Is pride in 'good' work and community spirit dying out in the UK?

Posted by LogTheDogFucksFrogs@reddit | AskUK | View on Reddit | 101 comments

A dramatic title I know, but I'm starting to wonder.

For various reasons, I've recently been talking to a lot of young people, both uni students and people in early careers, about jobs, and it's struck me how little pride or interest so many of them take in the idea of a 'good' job.

I don't mean 'good' job as in well-paid, more something that is honest, respectable and gives proper value to society. Being a doctor, say, or an engineer, or a postman, or teacher, or mechanic.

Maybe I'm looking with rose-tinted spectacles, but when I was young, 15 or 20 years ago, these were things that people seemed to genuinely aspire to and there was a sense that there was a moral value in participating in society and 'doing your bit'.

Young people today don't seem to believe in this stuff at all. I've been speaking to student doctors and literally all of them are just complaining about pay and work life balance and saying how they plan to leave and go and become (1) an influencer, (2) a scuba instructor in Hawaii, (3) a Youtuber. That's three specific examples in no particular order off the top of my head. Medicine is notorious for being exhausting early career but I've been hearing exactly the same things from people in more regular 9 to 5 jobs, or just about to enter them, where burnout isn't a factor and on the face of it, the pay and general work package is good. Engineers, teachers, electricians. They all seem to have a sense that a normal, socially productive 9 to 5 is somehow for losers and that there's something naive and passe in wanting to contribute to society.

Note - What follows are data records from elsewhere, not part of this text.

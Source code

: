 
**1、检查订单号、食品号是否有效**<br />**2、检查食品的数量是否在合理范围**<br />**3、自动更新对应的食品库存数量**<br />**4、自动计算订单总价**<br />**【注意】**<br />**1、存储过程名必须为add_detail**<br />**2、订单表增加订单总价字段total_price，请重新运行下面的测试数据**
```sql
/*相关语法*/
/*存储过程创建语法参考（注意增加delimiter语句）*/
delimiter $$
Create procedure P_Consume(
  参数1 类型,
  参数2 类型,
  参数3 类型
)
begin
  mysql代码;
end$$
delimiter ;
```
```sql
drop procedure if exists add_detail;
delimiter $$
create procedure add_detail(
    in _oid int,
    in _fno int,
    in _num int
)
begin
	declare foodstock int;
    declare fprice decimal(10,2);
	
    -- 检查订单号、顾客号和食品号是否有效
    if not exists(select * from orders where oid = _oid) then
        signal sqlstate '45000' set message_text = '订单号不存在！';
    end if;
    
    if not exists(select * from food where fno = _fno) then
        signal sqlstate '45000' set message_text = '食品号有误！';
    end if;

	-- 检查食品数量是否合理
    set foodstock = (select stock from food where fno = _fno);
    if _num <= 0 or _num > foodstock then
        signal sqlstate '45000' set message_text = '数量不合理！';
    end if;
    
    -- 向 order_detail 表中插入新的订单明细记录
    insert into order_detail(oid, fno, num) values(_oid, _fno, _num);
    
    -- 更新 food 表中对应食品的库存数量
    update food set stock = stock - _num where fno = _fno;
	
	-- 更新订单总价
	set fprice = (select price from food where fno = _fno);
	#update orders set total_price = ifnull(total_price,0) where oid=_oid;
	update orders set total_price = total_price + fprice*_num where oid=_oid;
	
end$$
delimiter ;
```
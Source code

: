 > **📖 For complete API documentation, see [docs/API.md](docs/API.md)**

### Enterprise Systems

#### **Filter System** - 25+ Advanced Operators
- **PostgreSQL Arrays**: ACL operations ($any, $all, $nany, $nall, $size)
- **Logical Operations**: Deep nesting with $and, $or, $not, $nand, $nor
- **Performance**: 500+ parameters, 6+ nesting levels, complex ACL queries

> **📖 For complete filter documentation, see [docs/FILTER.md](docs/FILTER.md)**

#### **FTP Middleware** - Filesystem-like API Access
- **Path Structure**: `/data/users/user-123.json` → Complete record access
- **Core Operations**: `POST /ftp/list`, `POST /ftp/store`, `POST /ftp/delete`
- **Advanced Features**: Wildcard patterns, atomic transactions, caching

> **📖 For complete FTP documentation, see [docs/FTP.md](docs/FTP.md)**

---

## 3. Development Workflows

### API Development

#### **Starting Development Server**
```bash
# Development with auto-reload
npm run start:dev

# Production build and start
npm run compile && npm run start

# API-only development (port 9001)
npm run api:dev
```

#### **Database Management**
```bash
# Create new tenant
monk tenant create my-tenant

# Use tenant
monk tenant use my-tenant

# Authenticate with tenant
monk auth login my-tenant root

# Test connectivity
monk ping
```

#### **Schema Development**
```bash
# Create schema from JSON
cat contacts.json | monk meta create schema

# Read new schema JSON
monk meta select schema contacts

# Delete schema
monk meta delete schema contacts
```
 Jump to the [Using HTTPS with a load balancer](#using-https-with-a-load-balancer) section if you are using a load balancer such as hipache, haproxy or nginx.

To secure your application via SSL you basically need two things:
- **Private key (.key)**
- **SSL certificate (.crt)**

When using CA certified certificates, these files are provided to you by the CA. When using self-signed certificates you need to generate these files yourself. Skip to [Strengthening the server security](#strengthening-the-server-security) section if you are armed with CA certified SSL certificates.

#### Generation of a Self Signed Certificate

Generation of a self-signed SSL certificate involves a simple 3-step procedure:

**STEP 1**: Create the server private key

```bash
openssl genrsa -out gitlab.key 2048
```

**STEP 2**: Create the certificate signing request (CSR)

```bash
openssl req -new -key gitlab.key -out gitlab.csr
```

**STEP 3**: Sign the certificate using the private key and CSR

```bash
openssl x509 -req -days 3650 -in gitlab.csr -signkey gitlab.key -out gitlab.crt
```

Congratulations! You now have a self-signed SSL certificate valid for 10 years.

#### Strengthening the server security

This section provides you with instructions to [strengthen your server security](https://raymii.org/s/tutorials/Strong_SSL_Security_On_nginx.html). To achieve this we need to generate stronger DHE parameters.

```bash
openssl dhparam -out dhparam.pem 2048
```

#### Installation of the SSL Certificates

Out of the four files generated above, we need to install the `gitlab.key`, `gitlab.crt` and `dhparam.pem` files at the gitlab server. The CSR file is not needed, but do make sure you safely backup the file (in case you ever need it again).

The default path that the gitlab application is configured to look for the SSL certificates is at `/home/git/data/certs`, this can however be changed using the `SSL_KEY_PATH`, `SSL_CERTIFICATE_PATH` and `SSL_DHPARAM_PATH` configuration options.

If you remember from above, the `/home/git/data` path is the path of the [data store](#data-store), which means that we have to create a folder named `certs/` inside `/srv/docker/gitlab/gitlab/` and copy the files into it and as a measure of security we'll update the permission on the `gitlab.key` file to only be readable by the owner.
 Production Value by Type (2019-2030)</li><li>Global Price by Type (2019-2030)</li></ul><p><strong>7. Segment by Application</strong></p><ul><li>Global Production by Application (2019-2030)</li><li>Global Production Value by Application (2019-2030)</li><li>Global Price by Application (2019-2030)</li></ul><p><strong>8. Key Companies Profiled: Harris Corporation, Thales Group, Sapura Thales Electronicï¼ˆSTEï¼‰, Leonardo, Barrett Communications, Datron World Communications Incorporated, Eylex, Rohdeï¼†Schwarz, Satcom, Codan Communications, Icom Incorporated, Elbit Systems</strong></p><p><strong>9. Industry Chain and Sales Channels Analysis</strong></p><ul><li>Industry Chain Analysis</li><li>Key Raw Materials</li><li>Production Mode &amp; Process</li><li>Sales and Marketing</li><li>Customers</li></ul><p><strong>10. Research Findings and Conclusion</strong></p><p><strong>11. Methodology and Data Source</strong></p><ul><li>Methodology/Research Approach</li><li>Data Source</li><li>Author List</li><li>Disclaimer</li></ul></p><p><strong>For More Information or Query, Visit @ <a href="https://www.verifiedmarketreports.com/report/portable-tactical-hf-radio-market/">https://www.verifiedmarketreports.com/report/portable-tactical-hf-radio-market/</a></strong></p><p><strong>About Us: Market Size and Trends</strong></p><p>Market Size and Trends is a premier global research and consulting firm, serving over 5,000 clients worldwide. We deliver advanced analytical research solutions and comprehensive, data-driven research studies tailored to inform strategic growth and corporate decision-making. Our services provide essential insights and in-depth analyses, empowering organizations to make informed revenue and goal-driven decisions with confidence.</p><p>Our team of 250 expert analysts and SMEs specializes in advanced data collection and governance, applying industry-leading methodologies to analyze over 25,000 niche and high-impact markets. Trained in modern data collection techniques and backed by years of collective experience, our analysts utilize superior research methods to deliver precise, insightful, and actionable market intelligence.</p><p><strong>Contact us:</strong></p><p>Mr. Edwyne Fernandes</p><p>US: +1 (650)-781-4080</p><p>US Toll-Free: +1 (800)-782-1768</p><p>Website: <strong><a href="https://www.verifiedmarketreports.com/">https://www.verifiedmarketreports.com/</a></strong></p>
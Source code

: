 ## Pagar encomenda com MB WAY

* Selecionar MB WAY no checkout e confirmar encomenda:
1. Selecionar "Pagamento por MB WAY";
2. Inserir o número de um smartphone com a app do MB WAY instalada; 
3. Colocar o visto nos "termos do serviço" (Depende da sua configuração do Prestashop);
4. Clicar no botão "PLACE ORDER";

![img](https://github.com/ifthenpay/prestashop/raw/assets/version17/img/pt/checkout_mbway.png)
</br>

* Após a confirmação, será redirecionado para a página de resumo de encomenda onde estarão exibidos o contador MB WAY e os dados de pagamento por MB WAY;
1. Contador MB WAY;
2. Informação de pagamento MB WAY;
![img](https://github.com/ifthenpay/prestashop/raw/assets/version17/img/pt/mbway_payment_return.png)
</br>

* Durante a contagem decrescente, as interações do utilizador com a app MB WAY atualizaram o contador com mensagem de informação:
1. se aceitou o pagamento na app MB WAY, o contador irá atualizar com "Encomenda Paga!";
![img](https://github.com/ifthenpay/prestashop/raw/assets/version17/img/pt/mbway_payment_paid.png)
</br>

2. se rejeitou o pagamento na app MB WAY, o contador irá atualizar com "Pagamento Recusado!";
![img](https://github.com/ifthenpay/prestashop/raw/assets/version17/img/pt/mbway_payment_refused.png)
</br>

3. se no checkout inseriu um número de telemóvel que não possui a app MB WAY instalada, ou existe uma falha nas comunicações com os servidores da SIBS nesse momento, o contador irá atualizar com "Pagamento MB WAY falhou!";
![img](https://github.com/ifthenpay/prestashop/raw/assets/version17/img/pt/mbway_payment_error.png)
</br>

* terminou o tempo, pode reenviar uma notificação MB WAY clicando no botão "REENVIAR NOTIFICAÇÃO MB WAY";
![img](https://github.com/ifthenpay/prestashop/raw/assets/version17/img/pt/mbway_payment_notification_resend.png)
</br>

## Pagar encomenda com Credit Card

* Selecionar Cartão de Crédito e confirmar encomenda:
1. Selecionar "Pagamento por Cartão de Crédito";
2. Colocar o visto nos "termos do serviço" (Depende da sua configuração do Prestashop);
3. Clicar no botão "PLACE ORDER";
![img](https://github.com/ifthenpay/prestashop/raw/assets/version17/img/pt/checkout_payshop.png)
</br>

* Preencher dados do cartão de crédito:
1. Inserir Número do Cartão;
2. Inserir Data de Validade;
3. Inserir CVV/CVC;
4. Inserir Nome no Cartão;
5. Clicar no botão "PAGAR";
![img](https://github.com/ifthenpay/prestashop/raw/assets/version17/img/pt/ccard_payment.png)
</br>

If you're not either chasing megabucks in the city or a pro sportsman or an influencer or a slum landlord, they don't want to know. Indeed, the more socially useless and 'passive' the job is, the more it seems to be praised.

I know I'm probably just being an old man yelling at the clouds with this but I wondered whether anyone else has had similar experiences?

I'm boggled at how insular and (frankly a bit) selfish so many young people seem nowadays. Any idea of being part of and taking pride in contributing to a wider whole beyond the self seems to have completely broken down.